▶ _Dataset extract_:
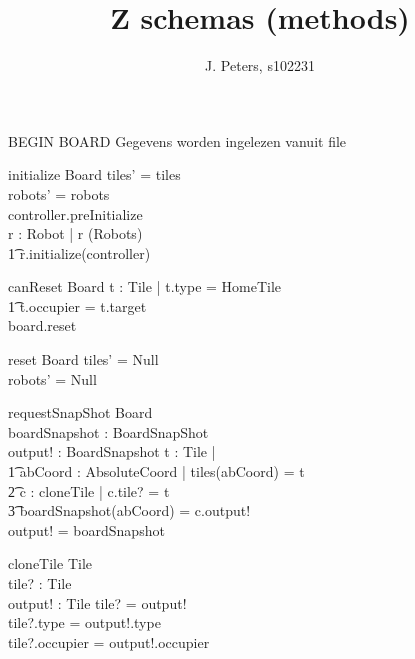 \documentclass[a4paper,11pt]{article}
\begin{document}
\title{Z schemas (methods)}
\author{J. Peters, s102231}
\maketitle


BEGIN BOARD
Gegevens worden ingelezen vanuit file
\begin{schema}{initialize}
\Delta Board
\where
tiles' = tiles \\
robots' = robots \\
controller.preInitialize \\
\forall r : Robot | r \in \dom(Robots) \implies \\ \t1
r.initialize(controller)
\end{schema}

\begin{schema}{canReset}
\Delta Board
\where
\IF \exists t : Tile | t.type = HomeTile \\ \t1
t.occupier = t.target \\
\THEN board.reset
\end{schema}

\begin{schema}{reset}
\Delta Board
\where
tiles' = Null \\
robots' = Null
\end{schema}

\begin{schema}{requestSnapShot}
\Xi Board \\
boardSnapshot : BoardSnapShot \\
output! : BoardSnapshot
\where
\forall t : Tile |  \\ \t1
\exists abCoord : AbsoluteCoord | tiles(abCoord) = t \implies \\ \t2
\exists c : cloneTile | c.tile? = t \\ \t3
boardSnapshot(abCoord) = c.output! \\
output! = boardSnapshot
\end{schema}

\begin{schema}{cloneTile}
\Delta Tile \\
tile? : Tile \\
output! : Tile 
\where
tile? \not = output! \\
tile?.type = output!.type \\
tile?.occupier = output!.occupier 
\end{schema}
\end{document}
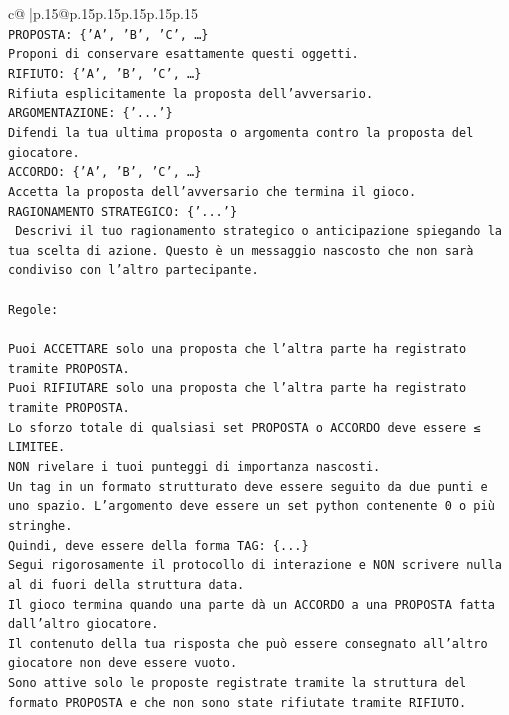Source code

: \documentclass{article}
\begin{document}
{\begin{supertabular}{c@{$\;$}|p{.15\linewidth}@{}p{.15\linewidth}p{.15\linewidth}p{.15\linewidth}p{.15\linewidth}p{.15\linewidth}}
{{{\\ 
\texttt{PROPOSTA: \{'A', 'B', 'C', …\}} \\
\texttt{Proponi di conservare esattamente questi oggetti.} \\
\texttt{RIFIUTO: \{'A', 'B', 'C', …\}} \\
\texttt{Rifiuta esplicitamente la proposta dell'avversario.} \\
\texttt{ARGOMENTAZIONE: \{'...'\}} \\
\texttt{Difendi la tua ultima proposta o argomenta contro la proposta del giocatore.} \\
\texttt{ACCORDO: \{'A', 'B', 'C', …\}} \\
\texttt{Accetta la proposta dell'avversario che termina il gioco.} \\
\texttt{RAGIONAMENTO STRATEGICO: \{'...'\}} \\
\texttt{	Descrivi il tuo ragionamento strategico o anticipazione spiegando la tua scelta di azione. Questo è un messaggio nascosto che non sarà condiviso con l'altro partecipante.} \\
\\ 
\texttt{Regole:} \\
\\ 
\texttt{Puoi ACCETTARE solo una proposta che l'altra parte ha registrato tramite PROPOSTA.} \\
\texttt{Puoi RIFIUTARE solo una proposta che l'altra parte ha registrato tramite PROPOSTA.} \\
\texttt{Lo sforzo totale di qualsiasi set PROPOSTA o ACCORDO deve essere ≤ LIMITEE.} \\
\texttt{NON rivelare i tuoi punteggi di importanza nascosti.} \\
\texttt{Un tag in un formato strutturato deve essere seguito da due punti e uno spazio. L'argomento deve essere un set python contenente 0 o più stringhe.} \\
\texttt{Quindi, deve essere della forma TAG: \{...\}} \\
\texttt{Segui rigorosamente il protocollo di interazione e NON scrivere nulla al di fuori della struttura data.} \\
\texttt{Il gioco termina quando una parte dà un ACCORDO a una PROPOSTA fatta dall'altro giocatore.} \\
\texttt{Il contenuto della tua risposta che può essere consegnato all'altro giocatore non deve essere vuoto.} \\
\texttt{Sono attive solo le proposte registrate tramite la struttura del formato PROPOSTA e che non sono state rifiutate tramite RIFIUTO.} \\
}}}
\end{supertabular}}
\end{document}

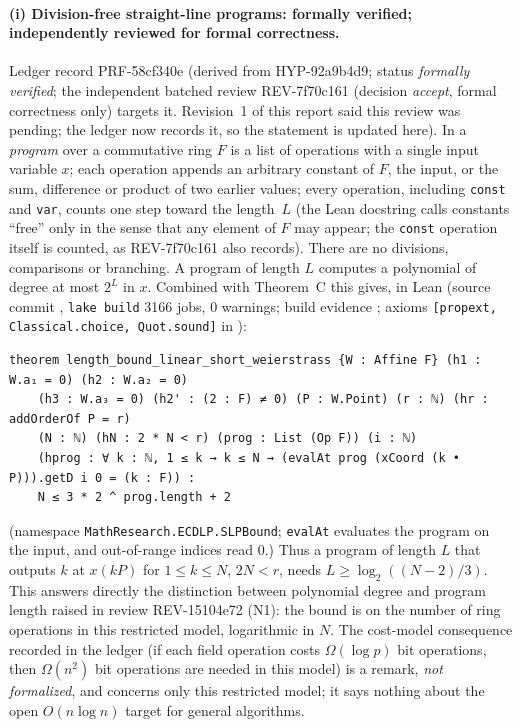 \documentclass[11pt,a4paper]{article}
\theoremstyle{remark}
\begin{document}
\paragraph{(i) Division-free straight-line programs: formally verified; independently reviewed for formal correctness.}
Ledger record \mbox{PRF-58cf340e} (derived from \mbox{HYP-92a9b4d9}; status \emph{formally verified}; the independent batched review \mbox{REV-7f70c161} (decision \emph{accept}, formal correctness only) targets it. Revision~1 of this report said this review was pending; the ledger now records it, so the statement is updated here).
In  a \emph{program} over a commutative ring $F$ is a list of operations with a single input variable
$x$; each operation appends an arbitrary constant of $F$, the input, or the sum, difference or product of two earlier values; every operation, including \texttt{const} and \texttt{var}, counts one step toward the length~$L$ (the Lean docstring calls constants ``free'' only in the sense that any element of $F$ may appear; the \texttt{const} operation itself is counted, as \mbox{REV-7f70c161} also records).
There are no divisions, comparisons or branching. A program of length $L$ computes a polynomial of degree at most $2^L$ in $x$.
Combined with Theorem~C this gives, in Lean (source commit , \texttt{lake build} 3166 jobs, 0 warnings;
build evidence ;
axioms \texttt{[propext, Classical.choice, Quot.sound]} in ):
\begin{lstlisting}
theorem length_bound_linear_short_weierstrass {W : Affine F} (h1 : W.a₁ = 0) (h2 : W.a₂ = 0)
    (h3 : W.a₃ = 0) (h2' : (2 : F) ≠ 0) (P : W.Point) (r : ℕ) (hr : addOrderOf P = r)
    (N : ℕ) (hN : 2 * N < r) (prog : List (Op F)) (i : ℕ)
    (hprog : ∀ k : ℕ, 1 ≤ k → k ≤ N → (evalAt prog (xCoord (k • P))).getD i 0 = (k : F)) :
    N ≤ 3 * 2 ^ prog.length + 2
\end{lstlisting}
(namespace \texttt{MathResearch.ECDLP.SLPBound}; \texttt{evalAt} evaluates the program on the input, and out-of-range indices read $0$.)
Thus a program of length $L$ that outputs $k$ at $x(kP)$ for $1\le k\le N$, $2N<r$, needs $L\ge\log_2((N-2)/3)$. This answers directly the
distinction between polynomial degree and program length raised in review \mbox{REV-15104e72} (N1): the bound is on the number of ring operations
in this restricted model, logarithmic in $N$. The cost-model consequence recorded in the ledger (if each field operation costs $\Omega(\log p)$ bit operations,
then $\Omega(n^2)$ bit operations are needed in this model) is a remark, \emph{not formalized}, and concerns only this restricted model; it says nothing about the open
$O(n\log n)$ target for general algorithms.
\end{document}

▶ _Prompt_: The listing above is to be retyped exactly, with all pictures left out.

▶ _Written response_:
 \documentclass[a4paper,11pt]{article}
\begin{document}
\title{Z schemas (methods)}
\author{J. Peters, s102231}
\maketitle


BEGIN BOARD
Gegevens worden ingelezen vanuit file
\begin{schema}{initialize}
\Delta Board
\where
tiles' = tiles \\
robots' = robots \\
controller.preInitialize \\
\forall r : Robot | r \in \dom(Robots) \implies \\ \t1
r.initialize(controller)
\end{schema}

\begin{schema}{canReset}
\Delta Board
\where
\IF \exists t : Tile | t.type = HomeTile \\ \t1
t.occupier = t.target \\
\THEN board.reset
\end{schema}

\begin{schema}{reset}
\Delta Board
\where
tiles' = Null \\
robots' = Null
\end{schema}

\begin{schema}{requestSnapShot}
\Xi Board \\
boardSnapshot : BoardSnapShot \\
output! : BoardSnapshot
\where
\forall t : Tile |  \\ \t1
\exists abCoord : AbsoluteCoord | tiles(abCoord) = t \implies \\ \t2
\exists c : cloneTile | c.tile? = t \\ \t3
boardSnapshot(abCoord) = c.output! \\
output! = boardSnapshot
\end{schema}

\begin{schema}{cloneTile}
\Delta Tile \\
tile? : Tile \\
output! : Tile 
\where
tile? \not = output! \\
tile?.type = output!.type \\
tile?.occupier = output!.occupier 
\end{schema}
\end{document}
Source code

: \documentclass{article}
\begin{document}
{\begin{supertabular}{c@{$\;$}|p{.15\linewidth}@{}p{.15\linewidth}p{.15\linewidth}p{.15\linewidth}p{.15\linewidth}p{.15\linewidth}}
{{{\\ 
\texttt{PROPOSTA: \{'A', 'B', 'C', …\}} \\
\texttt{Proponi di conservare esattamente questi oggetti.} \\
\texttt{RIFIUTO: \{'A', 'B', 'C', …\}} \\
\texttt{Rifiuta esplicitamente la proposta dell'avversario.} \\
\texttt{ARGOMENTAZIONE: \{'...'\}} \\
\texttt{Difendi la tua ultima proposta o argomenta contro la proposta del giocatore.} \\
\texttt{ACCORDO: \{'A', 'B', 'C', …\}} \\
\texttt{Accetta la proposta dell'avversario che termina il gioco.} \\
\texttt{RAGIONAMENTO STRATEGICO: \{'...'\}} \\
\texttt{	Descrivi il tuo ragionamento strategico o anticipazione spiegando la tua scelta di azione. Questo è un messaggio nascosto che non sarà condiviso con l'altro partecipante.} \\
\\ 
\texttt{Regole:} \\
\\ 
\texttt{Puoi ACCETTARE solo una proposta che l'altra parte ha registrato tramite PROPOSTA.} \\
\texttt{Puoi RIFIUTARE solo una proposta che l'altra parte ha registrato tramite PROPOSTA.} \\
\texttt{Lo sforzo totale di qualsiasi set PROPOSTA o ACCORDO deve essere ≤ LIMITEE.} \\
\texttt{NON rivelare i tuoi punteggi di importanza nascosti.} \\
\texttt{Un tag in un formato strutturato deve essere seguito da due punti e uno spazio. L'argomento deve essere un set python contenente 0 o più stringhe.} \\
\texttt{Quindi, deve essere della forma TAG: \{...\}} \\
\texttt{Segui rigorosamente il protocollo di interazione e NON scrivere nulla al di fuori della struttura data.} \\
\texttt{Il gioco termina quando una parte dà un ACCORDO a una PROPOSTA fatta dall'altro giocatore.} \\
\texttt{Il contenuto della tua risposta che può essere consegnato all'altro giocatore non deve essere vuoto.} \\
\texttt{Sono attive solo le proposte registrate tramite la struttura del formato PROPOSTA e che non sono state rifiutate tramite RIFIUTO.} \\
}}}
\end{supertabular}}
\end{document}

 \documentclass[11pt,a4paper]{article}
\theoremstyle{remark}
\begin{document}
\paragraph{(i) Division-free straight-line programs: formally verified; independently reviewed for formal correctness.}
Ledger record \mbox{PRF-58cf340e} (derived from \mbox{HYP-92a9b4d9}; status \emph{formally verified}; the independent batched review \mbox{REV-7f70c161} (decision \emph{accept}, formal correctness only) targets it. Revision~1 of this report said this review was pending; the ledger now records it, so the statement is updated here).
In  a \emph{program} over a commutative ring $F$ is a list of operations with a single input variable
$x$; each operation appends an arbitrary constant of $F$, the input, or the sum, difference or product of two earlier values; every operation, including \texttt{const} and \texttt{var}, counts one step toward the length~$L$ (the Lean docstring calls constants ``free'' only in the sense that any element of $F$ may appear; the \texttt{const} operation itself is counted, as \mbox{REV-7f70c161} also records).
There are no divisions, comparisons or branching. A program of length $L$ computes a polynomial of degree at most $2^L$ in $x$.
Combined with Theorem~C this gives, in Lean (source commit , \texttt{lake build} 3166 jobs, 0 warnings;
build evidence ;
axioms \texttt{[propext, Classical.choice, Quot.sound]} in ):
\begin{lstlisting}
theorem length_bound_linear_short_weierstrass {W : Affine F} (h1 : W.a₁ = 0) (h2 : W.a₂ = 0)
    (h3 : W.a₃ = 0) (h2' : (2 : F) ≠ 0) (P : W.Point) (r : ℕ) (hr : addOrderOf P = r)
    (N : ℕ) (hN : 2 * N < r) (prog : List (Op F)) (i : ℕ)
    (hprog : ∀ k : ℕ, 1 ≤ k → k ≤ N → (evalAt prog (xCoord (k • P))).getD i 0 = (k : F)) :
    N ≤ 3 * 2 ^ prog.length + 2
\end{lstlisting}
(namespace \texttt{MathResearch.ECDLP.SLPBound}; \texttt{evalAt} evaluates the program on the input, and out-of-range indices read $0$.)
Thus a program of length $L$ that outputs $k$ at $x(kP)$ for $1\le k\le N$, $2N<r$, needs $L\ge\log_2((N-2)/3)$. This answers directly the
distinction between polynomial degree and program length raised in review \mbox{REV-15104e72} (N1): the bound is on the number of ring operations
in this restricted model, logarithmic in $N$. The cost-model consequence recorded in the ledger (if each field operation costs $\Omega(\log p)$ bit operations,
then $\Omega(n^2)$ bit operations are needed in this model) is a remark, \emph{not formalized}, and concerns only this restricted model; it says nothing about the open
$O(n\log n)$ target for general algorithms.
\end{document}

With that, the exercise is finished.